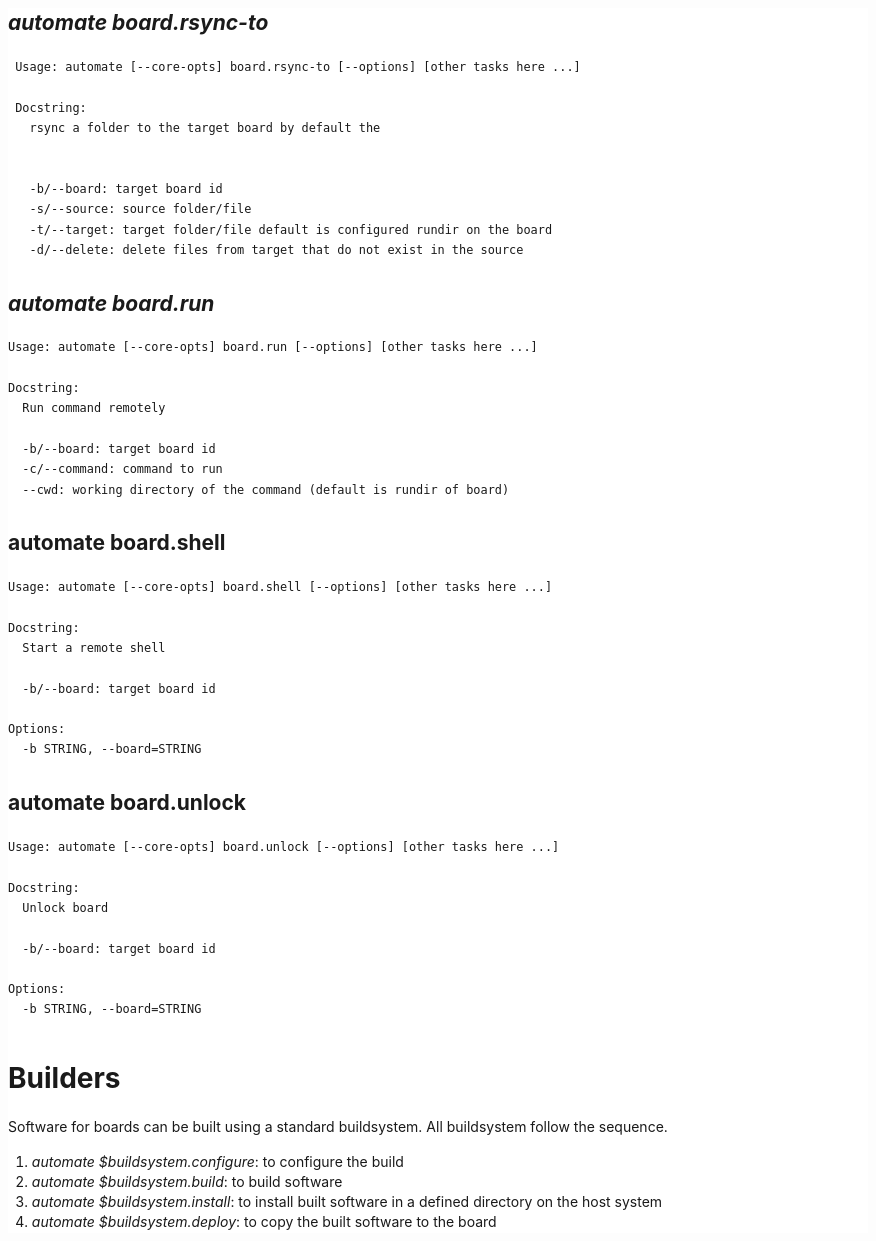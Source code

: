 ## _automate board.rsync-to_

     Usage: automate [--core-opts] board.rsync-to [--options] [other tasks here ...]

     Docstring:
       rsync a folder to the target board by default the


       -b/--board: target board id
       -s/--source: source folder/file
       -t/--target: target folder/file default is configured rundir on the board
       -d/--delete: delete files from target that do not exist in the source

## _automate board.run_

    Usage: automate [--core-opts] board.run [--options] [other tasks here ...]

    Docstring:
      Run command remotely

      -b/--board: target board id
      -c/--command: command to run
      --cwd: working directory of the command (default is rundir of board)

## automate board.shell

    Usage: automate [--core-opts] board.shell [--options] [other tasks here ...]

    Docstring:
      Start a remote shell

      -b/--board: target board id

    Options:
      -b STRING, --board=STRING

## automate board.unlock

    Usage: automate [--core-opts] board.unlock [--options] [other tasks here ...]

    Docstring:
      Unlock board

      -b/--board: target board id

    Options:
      -b STRING, --board=STRING

# Builders

Software for boards can be built using a standard buildsystem. All buildsystem
follow the sequence.

1. _automate $buildsystem.configure_: to configure the build
2. _automate $buildsystem.build_: to build software
3. _automate $buildsystem.install_: to install built software in a defined directory on the host system
4. _automate $buildsystem.deploy_: to copy the built software to the board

What the task asks: All lines above with the word "folder" need to be reported.

Task solution:
       rsync a folder to the target board by default the
       -s/--source: source folder/file
       -t/--target: target folder/file default is configured rundir on the board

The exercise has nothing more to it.